Вместо ответа Настя провела ногтем по его руке вверх, к плечу. От этого прикосновения у Жеки встопорщились волоски на шее. Он перехватил ладонь девушки и поднес к губам. Произнес:
– Надо искать новое жилье.
– Не останешься в отеле? – спросила Настя.
– Дорого, – ответил Жека. – Поищу какой-нибудь хостел, что ли.
– Слушай, – Настя приподнялась на локте, – а переезжай к нам с Лукасом в Пайп. У нас же две комнаты. Маленькие, но две. Поселим тебя в одной. Раскладное кресло свободно.
– В этом есть известное изящество, – сказал Жека. – Вы – в ЗАГС, Хоботов – в монастырь… И дешевле, чем помочь мне деньгами на отель. А что Лукас? Он что скажет?
– «Хэллоу, Жека!», наверное.
– Высокие отношения…
– Нормальные! Для духовных людей… Я позвоню ему. Обрадую.
– Ты скажи, что живут не для радости, а для совести… Настя, да подожди… – Жека сел на кровати, потер колючий подбородок. Подумал, что Анникки, наверное, еще где-то в воздухе над Европой. – Ты это сейчас серьезно? Я решил, ты шутишь… Думаешь, я поеду? Буду спать на кресле-кровати, пока вы в соседней комнате делаете детей?
– Я вчера опять у врача на приеме была. Мне снова сказали… – девушка поднялась с постели, прошла, ступая по скрипучим паркетным доскам, достала из холодильника и с коротким шипением открыла банку лимонада. – Уже третий по счету врач… Своих детей у меня не будет. Это к вопросу о том, чтобы их делать.
– Извини. Не знаю, как и реагировать. Ты ведь хотела…
– Помолчи лучше.
– Лучше давай спустимся в этот «Lux».
Через три часа, хорошо поднабравшись, они ехали на трамвае в ДеПайп. Глазели на подсвеченный в декабрьской темноте Рейксмузеум, в безлюдных залах которого скучали картины Рембрандта и да Винчи.
– Провожу тебя и поеду в отель, – говорил Жека, видимо пытаясь убедить в этом себя самого.
Он поднялся с девушкой до дверей ее квартиры.

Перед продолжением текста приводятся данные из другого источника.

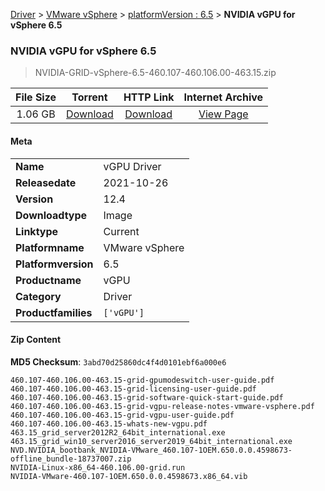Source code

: 
[Driver](/README.md)  >  [VMware vSphere](/index/Driver/VMware_vSphere.md)  >  [platformVersion : 6.5](/index/Driver/VMware_vSphere/6.5.md)  >  **NVIDIA vGPU for vSphere 6.5**


###    NVIDIA vGPU for vSphere 6.5

> NVIDIA-GRID-vSphere-6.5-460.107-460.106.00-463.15.zip   


| **File Size** | **Torrent**  | **HTTP Link** | **Internet Archive** |
|:-------------:|:------------:|:-------------:|:--------------------:|
| 1.06 GB |  [Download](https://archive.org/download/nvgpu_NVIDIA-GRID-vSphere-6.5-460.107-460.106.00-463.15.zip_60itb5kr/nvgpu_NVIDIA-GRID-vSphere-6.5-460.107-460.106.00-463.15.zip_60itb5kr_archive.torrent)       | [Download](https://archive.org/compress/nvgpu_NVIDIA-GRID-vSphere-6.5-460.107-460.106.00-463.15.zip_60itb5kr) | [View Page](https://archive.org/details/nvgpu_NVIDIA-GRID-vSphere-6.5-460.107-460.106.00-463.15.zip_60itb5kr)       |

#### Meta

<table>
<tr><td><strong>Name</strong></td><td>vGPU Driver</td></tr>
<tr><td><strong>Releasedate</strong></td><td>2021-10-26</td></tr>
<tr><td><strong>Version</strong></td><td>12.4</td></tr>
<tr><td><strong>Downloadtype</strong></td><td>Image</td></tr>
<tr><td><strong>Linktype</strong></td><td>Current</td></tr>
<tr><td><strong>Platformname</strong></td><td>VMware vSphere</td></tr>
<tr><td><strong>Platformversion</strong></td><td>6.5</td></tr>
<tr><td><strong>Productname</strong></td><td>vGPU</td></tr>
<tr><td><strong>Category</strong></td><td>Driver</td></tr>
<tr><td><strong>Productfamilies</strong></td><td><code>['vGPU']</code></td></tr>
</table>

#### Zip Content

**MD5 Checksum**: `3abd70d25860dc4f4d0101ebf6a000e6`

```text
460.107-460.106.00-463.15-grid-gpumodeswitch-user-guide.pdf
460.107-460.106.00-463.15-grid-licensing-user-guide.pdf
460.107-460.106.00-463.15-grid-software-quick-start-guide.pdf
460.107-460.106.00-463.15-grid-vgpu-release-notes-vmware-vsphere.pdf
460.107-460.106.00-463.15-grid-vgpu-user-guide.pdf
460.107-460.106.00-463.15-whats-new-vgpu.pdf
463.15_grid_server2012R2_64bit_international.exe
463.15_grid_win10_server2016_server2019_64bit_international.exe
NVD.NVIDIA_bootbank_NVIDIA-VMware_460.107-1OEM.650.0.0.4598673-offline_bundle-18737007.zip
NVIDIA-Linux-x86_64-460.106.00-grid.run
NVIDIA-VMware-460.107-1OEM.650.0.0.4598673.x86_64.vib
```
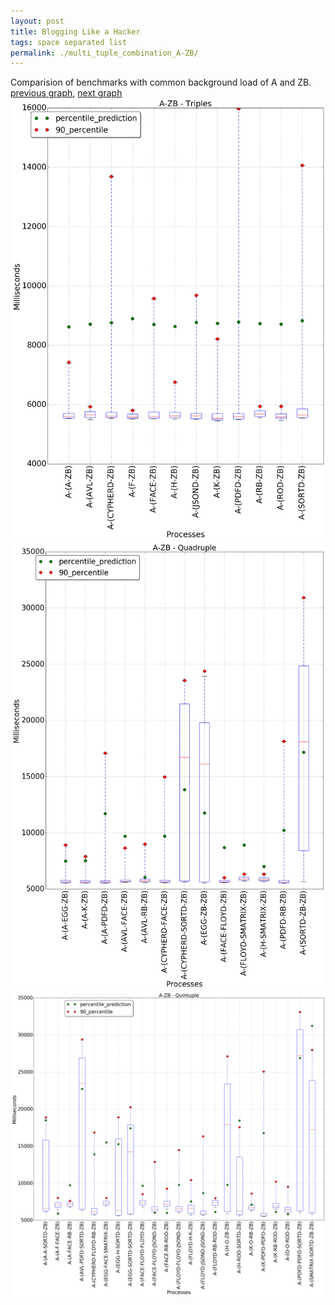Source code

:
 ```yaml
---
layout: post
title: Blogging Like a Hacker
tags: space separated list
permalink: ./multi_tuple_combination_A-ZB/
---
```


Comparision of benchmarks with common background load of A and ZB.
[previous graph](./multi_tuple_combination_A-SORTD/), [next graph](./multi_tuple_combination_AVL-AVL/)
<img src="./images/triple/A/A-ZB_box.png" alt="graph figure"><img src="./images/quadruple/A/A-ZB_box.png" alt="graph figure"><img src="./images/quintuple/A/A-ZB_box.png" alt="graph figure">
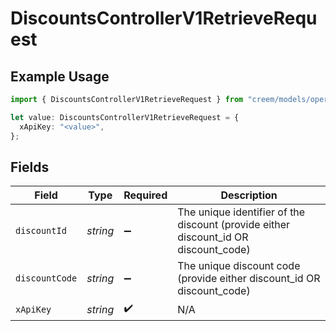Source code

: # DiscountsControllerV1RetrieveRequest

## Example Usage

```typescript
import { DiscountsControllerV1RetrieveRequest } from "creem/models/operations";

let value: DiscountsControllerV1RetrieveRequest = {
  xApiKey: "<value>",
};
```

## Fields

| Field                                                                               | Type                                                                                | Required                                                                            | Description                                                                         |
| ----------------------------------------------------------------------------------- | ----------------------------------------------------------------------------------- | ----------------------------------------------------------------------------------- | ----------------------------------------------------------------------------------- |
| `discountId`                                                                        | *string*                                                                            | :heavy_minus_sign:                                                                  | The unique identifier of the discount (provide either discount_id OR discount_code) |
| `discountCode`                                                                      | *string*                                                                            | :heavy_minus_sign:                                                                  | The unique discount code (provide either discount_id OR discount_code)              |
| `xApiKey`                                                                           | *string*                                                                            | :heavy_check_mark:                                                                  | N/A                                                                                 |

Целомудренно подержал за локоть.
– Все, мне пора! А то увидит еще этот твой профессор из Дании. Хиппи лохматый!
В квартире у Насти было тепло и сумрачно, потому что горели только бра в комнатах. Лукас с косяком сидел на стуле, через подключенные к ноутбуку колонки играла классическая музыка.
– Хэй! – дружелюбно помахал он рукой Жеке.
Тот кивнул.
– Проходи на кухню, – сказала Настя. – Я сейчас.